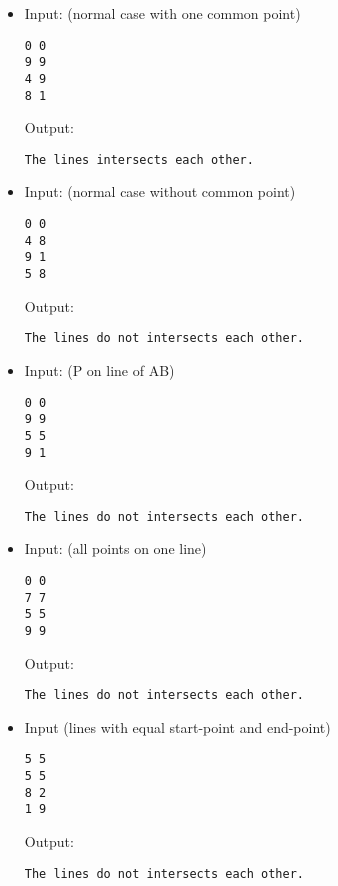 \documentclass[a4paper,10pt]{article}
\begin{document}
\begin{itemize}

\item Input: (normal case with one common point)
\begin{lstlisting}[style = stdio]
0 0
9 9
4 9
8 1
\end{lstlisting}

  Output:
\begin{lstlisting}[style = stdio]
The lines intersects each other.
\end{lstlisting}


\item Input: (normal case without common point)
\begin{lstlisting}[style = stdio]
0 0
4 8
9 1
5 8
\end{lstlisting}

  Output:
\begin{lstlisting}[style = stdio]
The lines do not intersects each other.
\end{lstlisting}


\item Input: (P on line of AB)
\begin{lstlisting}[style = stdio]
0 0
9 9
5 5
9 1
\end{lstlisting}

  Output:
\begin{lstlisting}[style = stdio]
The lines do not intersects each other.
\end{lstlisting}


\item Input: (all points on one line)
\begin{lstlisting}[style = stdio]
0 0
7 7
5 5
9 9
\end{lstlisting}

  Output:
\begin{lstlisting}[style = stdio]
The lines do not intersects each other.
\end{lstlisting}


\item Input (lines with equal start-point and end-point)
\begin{lstlisting}[style = stdio]
5 5
5 5
8 2
1 9 
\end{lstlisting}

  Output:
\begin{lstlisting}[style = stdio]
The lines do not intersects each other.
\end{lstlisting}

\end{itemize}
\end{document}
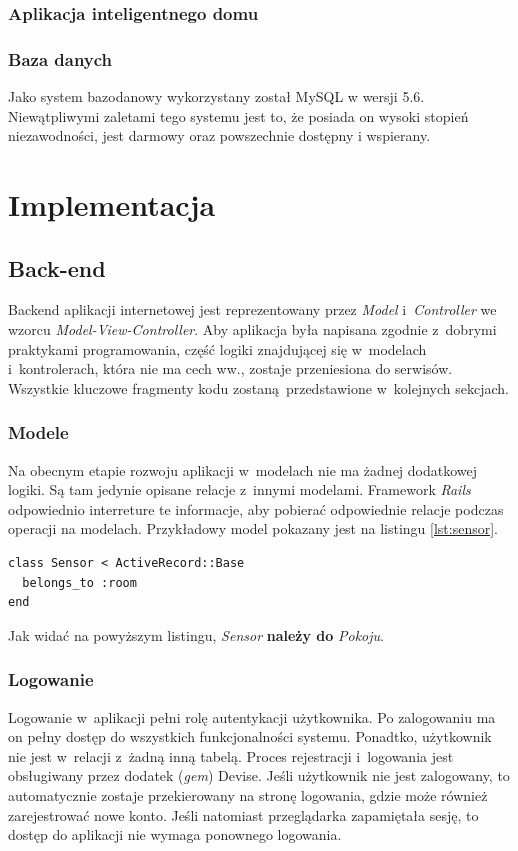 \documentclass[eng,oneside]{mgr}
\begin{document}
\subsection{Aplikacja inteligentnego domu} %
\label{sub:aplikacja_inteligentnego_domu}


\subsection{Baza danych}
Jako system bazodanowy wykorzystany został MySQL w wersji 5.6. Niewątpliwymi zaletami tego systemu jest to, że posiada on wysoki stopień niezawodności, jest darmowy oraz powszechnie dostępny i wspierany.


\chapter{Implementacja} %
\label{cha:implementacja}
\section{Back-end} %
\label{sec:back_end}
Backend aplikacji internetowej jest reprezentowany przez \emph{Model} i~\emph{Controller} we wzorcu \emph{Model-View-Controller}. Aby aplikacja była napisana zgodnie z~dobrymi praktykami programowania, część logiki znajdującej się w~modelach i~kontrolerach, która nie ma cech ww., zostaje przeniesiona do serwisów. Wszystkie kluczowe fragmenty kodu zostaną przedstawione w~kolejnych sekcjach.
\subsection{Modele} %
\label{sub:modele}
Na obecnym etapie rozwoju aplikacji w~modelach nie ma żadnej dodatkowej logiki. Są tam jedynie opisane relacje z~innymi modelami. Framework \emph{Rails} odpowiednio interreture te informacje, aby pobierać odpowiednie relacje podczas operacji na modelach. Przykładowy model pokazany jest na listingu \ref{lst:sensor}.
\begin{lstlisting}[caption={Model sensora.},label=lst:sensor]
class Sensor < ActiveRecord::Base
  belongs_to :room
end
\end{lstlisting}
Jak widać na powyższym listingu, \emph{Sensor} \textbf{należy do} \emph{Pokoju}.
\subsection{Logowanie} %
\label{sub:logowanie}
Logowanie w~aplikacji pełni rolę autentykacji użytkownika. Po zalogowaniu ma on pełny dostęp do wszystkich funkcjonalności systemu. Ponadtko, użytkownik nie jest w~relacji z~żadną inną tabelą. Proces rejestracji i~logowania jest obsługiwany przez dodatek (\emph{gem}) Devise. Jeśli użytkownik nie jest zalogowany, to automatycznie zostaje przekierowany na stronę logowania, gdzie może również zarejestrować nowe konto. Jeśli natomiast przeglądarka zapamiętała sesję, to dostęp do aplikacji nie wymaga ponownego logowania.
\end{document}
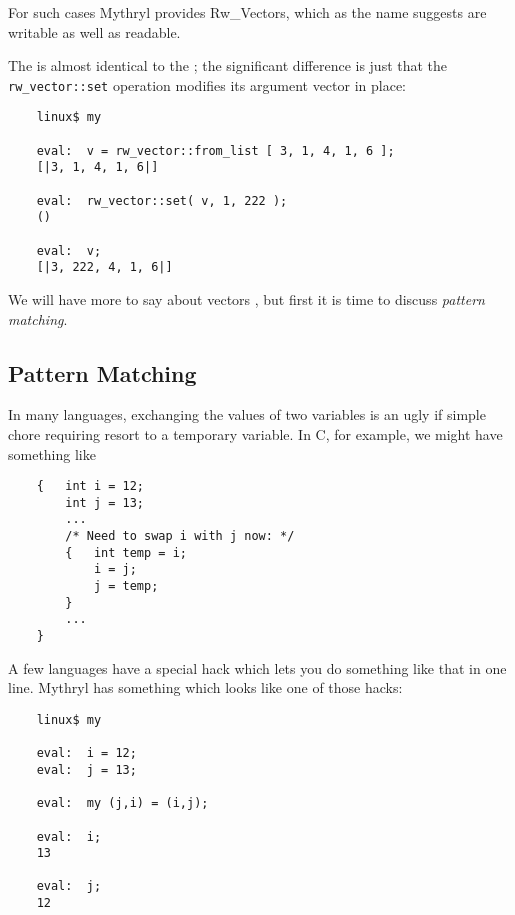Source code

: For such cases Mythryl provides Rw\_Vectors, which as the name suggests are 
writable as well as readable.

The  is almost identical to the 
;  the significant difference is just that the 
{\tt rw\_vector::set} operation modifies its argument vector in place:

\begin{verbatim}
    linux$ my

    eval:  v = rw_vector::from_list [ 3, 1, 4, 1, 6 ];
    [|3, 1, 4, 1, 6|]

    eval:  rw_vector::set( v, 1, 222 );
    ()

    eval:  v;
    [|3, 222, 4, 1, 6|]
\end{verbatim}

We will have more to say about vectors , 
but first it is time to discuss {\it pattern matching}.

\cutend*


\subsection{Pattern Matching}

In many languages, exchanging the values of two variables is an 
ugly if simple chore requiring resort to a temporary variable.  In 
C, for example, we might have something like

\begin{verbatim}
    {   int i = 12;
        int j = 13;
        ...
        /* Need to swap i with j now: */
        {   int temp = i;
            i = j;
            j = temp;
        }
        ...
    }
\end{verbatim}

A few languages have a special hack which lets you do something like that in 
one line.  Mythryl has something which looks like one of those hacks:

\begin{verbatim}
    linux$ my

    eval:  i = 12;
    eval:  j = 13;

    eval:  my (j,i) = (i,j);

    eval:  i;
    13

    eval:  j;
    12
\end{verbatim}

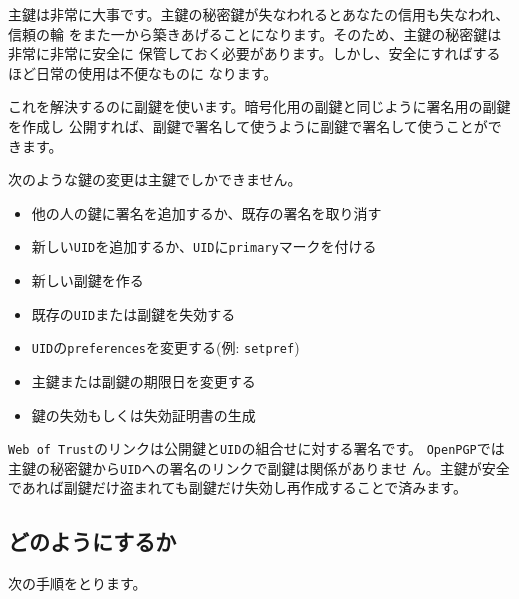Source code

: \documentclass[mingoth,a4paper]{jsarticle}
\begin{document}
主鍵は非常に大事です。主鍵の秘密鍵が失なわれるとあなたの信用も失なわれ、信頼の輪
をまた一から築きあげることになります。そのため、主鍵の秘密鍵は非常に非常に安全に
保管しておく必要があります。しかし、安全にすればするほど日常の使用は不便なものに
なります。

これを解決するのに副鍵を使います。暗号化用の副鍵と同じように署名用の副鍵を作成し
公開すれば、副鍵で署名して使うように副鍵で署名して使うことができます。

次のような鍵の変更は主鍵でしかできません。

\begin{itemize}
\item 他の人の鍵に署名を追加するか、既存の署名を取り消す
\item 新しい{\tt UID}を追加するか、{\tt UID}に{\tt primary}マークを付ける
\item 新しい副鍵を作る
\item 既存の{\tt UID}または副鍵を失効する
\item {\tt UID}の{\tt preferences}を変更する(例: {\tt setpref})
\item 主鍵または副鍵の期限日を変更する
\item 鍵の失効もしくは失効証明書の生成
\end{itemize}

{\tt Web of Trust}のリンクは公開鍵と{\tt UID}の組合せに対する署名です。
{\tt OpenPGP}では主鍵の秘密鍵から{\tt UID}への署名のリンクで副鍵は関係がありませ
ん。主鍵が安全であれば副鍵だけ盗まれても副鍵だけ失効し再作成することで済みます。


\subsection{どのようにするか}

次の手順をとります。
\end{document}
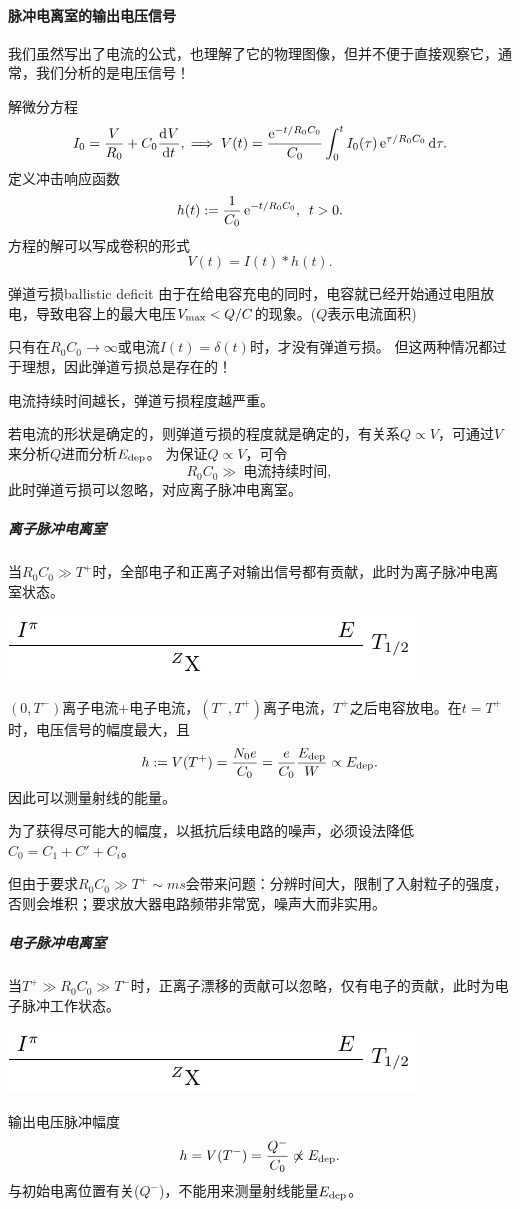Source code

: \paragraph{脉冲电离室的输出电压信号}
我们虽然写出了电流的公式，也理解了它的物理图像，但并不便于直接观察它，通常，我们分析的是电压信号！

解微分方程
\[
	I_0=\frac V{R_0}+C_0\frac{\mathrm{d}^{{}}V}{\mathrm{d}{t}^{{}}},\implies V(t)=\frac{\mathop{}\!\mathrm{e}^{-t/R_0C_0}}{C_0}\int_0^tI_0(\tau)\mathop{}\!\mathrm{e}^{\tau/R_0C_0}\mathop{}\!\mathrm{d}\tau.
\]
定义冲击响应函数
\[
	h(t):=\frac1{C_0}\mathop{}\!\mathrm{e}^{-t/R_0C_0},\enspace t>0.
\]
方程的解可以写成卷积的形式
\[
	V(t)=I(t)\ast h(t).
\]
\begin{definition}{弹道亏损}{ballistic deficit}
	由于在给电容充电的同时，电容就已经开始通过电阻放电，导致电容上的最大电压$V_\mathrm{max}<Q/C$的现象。($Q$表示电流面积)
\end{definition}
只有在$R_0C_0\to\infty$或电流$I(t)=\delta(t)$时，才没有弹道亏损。
但这两种情况都过于理想，因此弹道亏损总是存在的！

电流持续时间越长，弹道亏损程度越严重。%

若电流的形状是确定的，则弹道亏损的程度就是确定的，有关系$Q\propto V$，可通过$V$来分析$Q$进而分析$E_{\mathrm{dep}}$。
为保证$Q\propto V$，可令
\[
	R_0C_0\gg~\text{电流持续时间},
\]
此时弹道亏损可以忽略，对应离子脉冲电离室。
\subparagraph{离子脉冲电离室}
当$R_0C_0\gg T^+$时，全部电子和正离子对输出信号都有贡献，此时为离子脉冲电离室状态。
\begin{center}
	\includegraphics[page=18]{figures/tikz/layouts.pdf}
\end{center}
$(0,T^-)$离子电流+电子电流，$(T^-,T^+)$离子电流，$T^+$之后电容放电。在$t=T^+$时，电压信号的幅度最大，且
\begin{align}
	h:=V(T^+)=\frac{N_0e}{C_0}=\frac{e}{C_0}\frac{E_{\mathrm{dep}}}W\propto E_{\mathrm{dep}}.
\end{align}
因此可以测量射线的能量。

为了获得尽可能大的幅度，以抵抗后续电路的噪声，必须设法降低$C_0=C_1+C'+C_i$。

但由于要求$R_0C_0\gg T^+\sim\si{ms}$会带来问题：分辨时间大，限制了入射粒子的强度，否则会堆积；要求放大器电路频带非常宽，噪声大而非实用。
\subparagraph{电子脉冲电离室}
当$T^+\gg R_0C_0\gg T^-$时，正离子漂移的贡献可以忽略，仅有电子的贡献，此时为电子脉冲工作状态。
\begin{center}
	\includegraphics[page=19]{figures/tikz/layouts.pdf}
\end{center}
输出电压脉冲幅度
\[
	h=V(T^-)=\frac{Q^-}{C_0}\not\propto E_{\mathrm{dep}}.
\]
与初始电离位置有关($Q^-$)，不能用来测量射线能量$E_{\mathrm{dep}}$。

####################

## Work to be completed:
Of the lines in the listing above, count those containing the word "Mythryl", and state the count alone.

## Written solution:
2